__INPUT DATA__
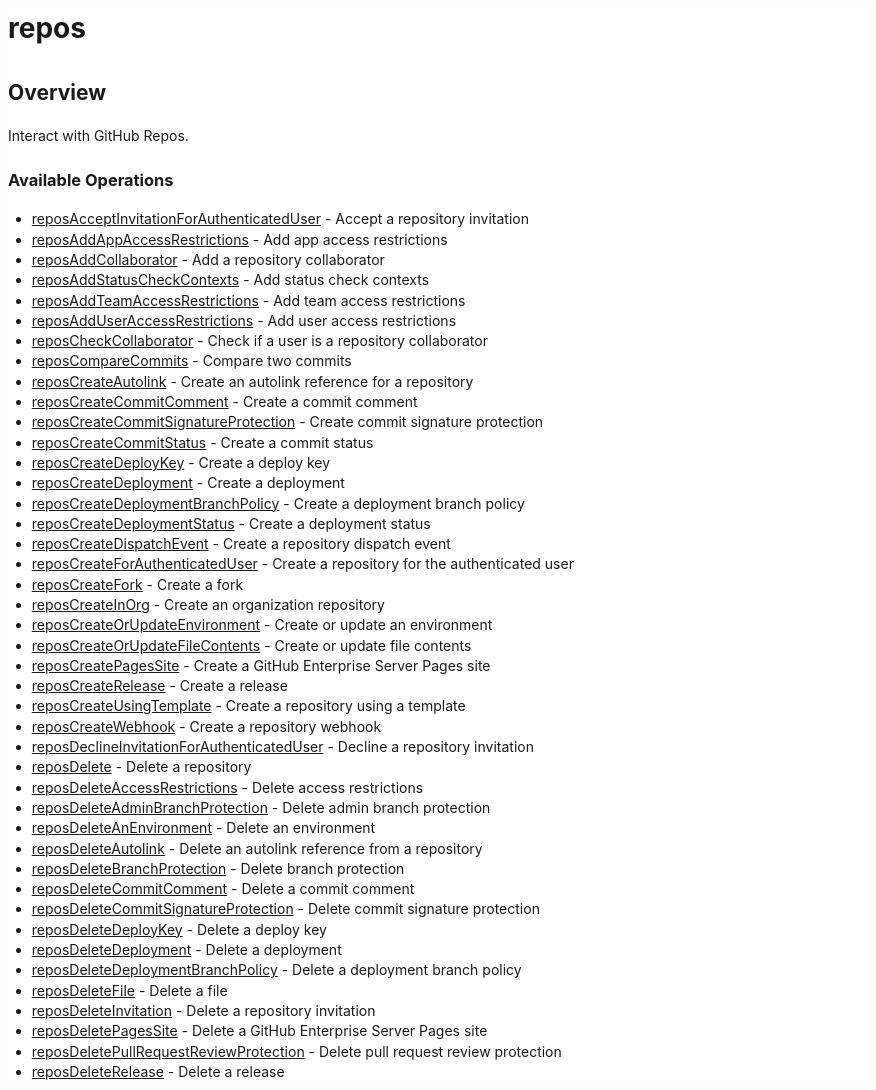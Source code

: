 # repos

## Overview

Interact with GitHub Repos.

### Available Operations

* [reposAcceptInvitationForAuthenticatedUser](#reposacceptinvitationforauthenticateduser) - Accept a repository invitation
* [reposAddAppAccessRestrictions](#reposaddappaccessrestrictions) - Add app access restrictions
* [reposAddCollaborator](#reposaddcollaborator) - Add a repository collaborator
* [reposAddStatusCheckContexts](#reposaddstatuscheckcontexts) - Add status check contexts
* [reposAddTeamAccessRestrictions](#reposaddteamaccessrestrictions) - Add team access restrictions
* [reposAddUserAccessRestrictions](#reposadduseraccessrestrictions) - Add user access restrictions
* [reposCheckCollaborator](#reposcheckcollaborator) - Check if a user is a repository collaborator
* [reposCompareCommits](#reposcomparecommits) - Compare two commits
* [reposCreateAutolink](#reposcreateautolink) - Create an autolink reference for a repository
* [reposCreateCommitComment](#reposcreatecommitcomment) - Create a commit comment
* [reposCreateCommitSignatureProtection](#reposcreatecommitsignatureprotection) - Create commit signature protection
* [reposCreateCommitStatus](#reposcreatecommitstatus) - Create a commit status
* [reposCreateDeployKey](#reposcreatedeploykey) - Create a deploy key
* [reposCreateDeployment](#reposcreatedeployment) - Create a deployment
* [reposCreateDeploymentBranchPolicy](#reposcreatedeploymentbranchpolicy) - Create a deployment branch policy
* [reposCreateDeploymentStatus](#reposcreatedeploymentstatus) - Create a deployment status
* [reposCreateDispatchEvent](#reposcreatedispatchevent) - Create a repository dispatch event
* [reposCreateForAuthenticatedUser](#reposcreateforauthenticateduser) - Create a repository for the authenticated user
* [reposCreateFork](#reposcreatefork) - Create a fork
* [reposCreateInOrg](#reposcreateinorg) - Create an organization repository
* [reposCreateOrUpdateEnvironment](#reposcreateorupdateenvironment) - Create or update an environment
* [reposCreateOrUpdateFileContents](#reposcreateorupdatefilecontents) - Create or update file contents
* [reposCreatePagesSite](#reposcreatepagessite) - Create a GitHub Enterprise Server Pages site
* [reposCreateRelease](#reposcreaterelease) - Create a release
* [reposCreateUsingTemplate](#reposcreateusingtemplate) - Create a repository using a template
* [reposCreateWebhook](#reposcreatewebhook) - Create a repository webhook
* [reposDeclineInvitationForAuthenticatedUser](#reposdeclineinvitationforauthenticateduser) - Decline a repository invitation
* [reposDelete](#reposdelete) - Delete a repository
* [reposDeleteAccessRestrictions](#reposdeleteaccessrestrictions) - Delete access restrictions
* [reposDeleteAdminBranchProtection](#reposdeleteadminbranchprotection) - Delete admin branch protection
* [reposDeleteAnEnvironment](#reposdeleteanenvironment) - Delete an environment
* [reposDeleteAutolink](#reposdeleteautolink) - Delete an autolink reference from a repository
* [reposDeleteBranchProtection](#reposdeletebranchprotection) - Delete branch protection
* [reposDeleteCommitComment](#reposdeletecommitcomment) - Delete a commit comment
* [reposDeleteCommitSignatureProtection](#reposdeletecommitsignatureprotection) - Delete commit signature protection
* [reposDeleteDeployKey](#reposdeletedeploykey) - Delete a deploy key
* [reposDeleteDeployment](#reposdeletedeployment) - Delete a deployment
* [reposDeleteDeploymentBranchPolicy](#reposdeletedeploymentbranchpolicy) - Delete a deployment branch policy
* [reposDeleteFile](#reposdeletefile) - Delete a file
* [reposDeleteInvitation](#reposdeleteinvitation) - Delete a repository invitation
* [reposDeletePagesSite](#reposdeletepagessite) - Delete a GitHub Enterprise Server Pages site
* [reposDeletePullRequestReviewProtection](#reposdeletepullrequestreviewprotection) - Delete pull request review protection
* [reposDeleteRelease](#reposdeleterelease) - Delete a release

...

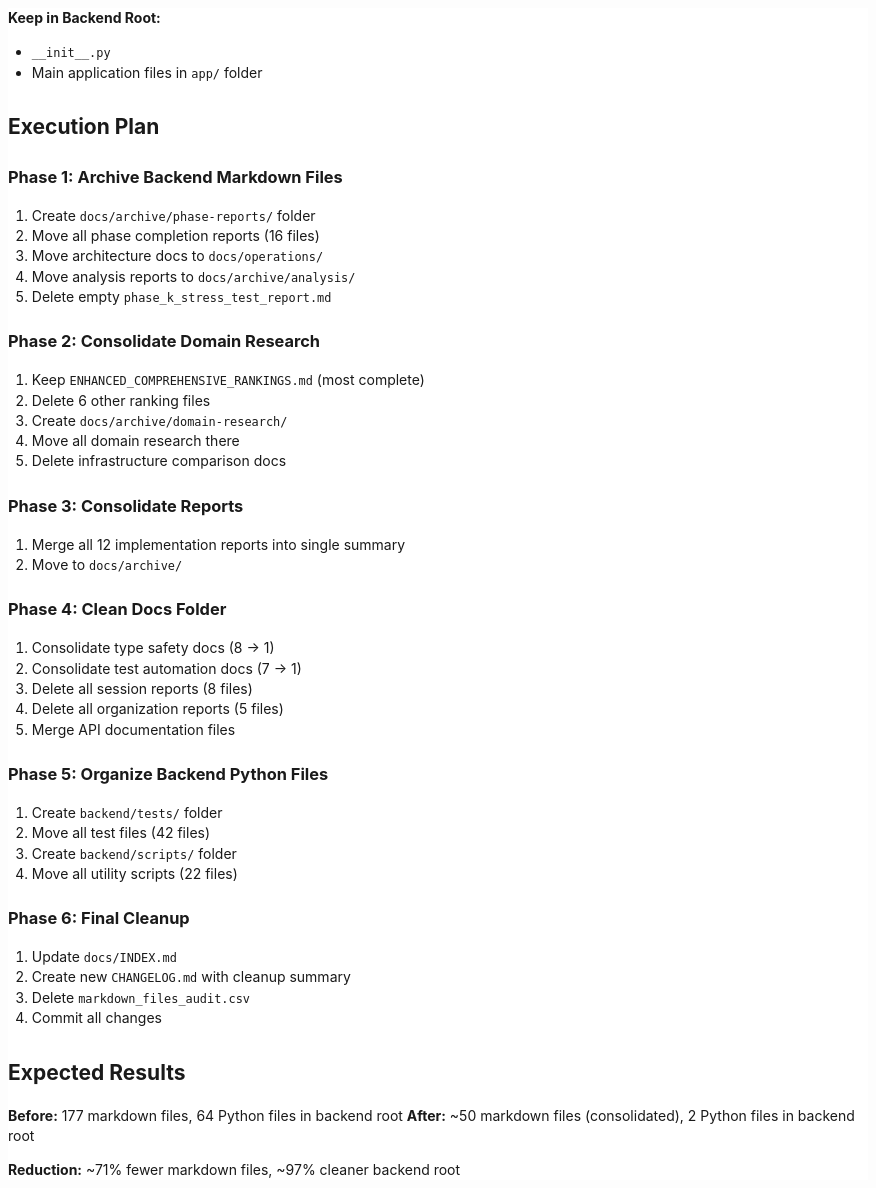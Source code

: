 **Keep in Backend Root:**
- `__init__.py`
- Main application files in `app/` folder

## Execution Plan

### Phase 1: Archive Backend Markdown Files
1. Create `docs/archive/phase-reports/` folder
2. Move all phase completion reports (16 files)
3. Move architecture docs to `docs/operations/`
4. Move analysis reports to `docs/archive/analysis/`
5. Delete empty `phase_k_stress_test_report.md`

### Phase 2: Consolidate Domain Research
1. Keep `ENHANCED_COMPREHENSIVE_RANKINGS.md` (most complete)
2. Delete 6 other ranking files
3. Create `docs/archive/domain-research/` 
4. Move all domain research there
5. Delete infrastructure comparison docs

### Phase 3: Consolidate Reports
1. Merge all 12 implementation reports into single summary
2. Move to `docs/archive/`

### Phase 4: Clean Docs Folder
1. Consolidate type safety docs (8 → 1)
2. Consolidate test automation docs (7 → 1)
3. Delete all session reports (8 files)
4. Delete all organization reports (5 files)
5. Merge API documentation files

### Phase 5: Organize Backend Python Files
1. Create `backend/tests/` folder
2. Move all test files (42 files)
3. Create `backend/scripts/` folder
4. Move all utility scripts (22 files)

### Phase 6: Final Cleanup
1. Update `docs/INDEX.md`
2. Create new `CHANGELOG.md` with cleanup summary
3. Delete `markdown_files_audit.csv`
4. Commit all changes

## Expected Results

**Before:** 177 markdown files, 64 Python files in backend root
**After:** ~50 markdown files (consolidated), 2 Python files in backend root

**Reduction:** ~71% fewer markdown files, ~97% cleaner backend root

__YOUR INSTRUCTIONS__
Going through the listing above, count the lines in which the word "comment" appears, and give only the number.

__ANSWER SPACE__
2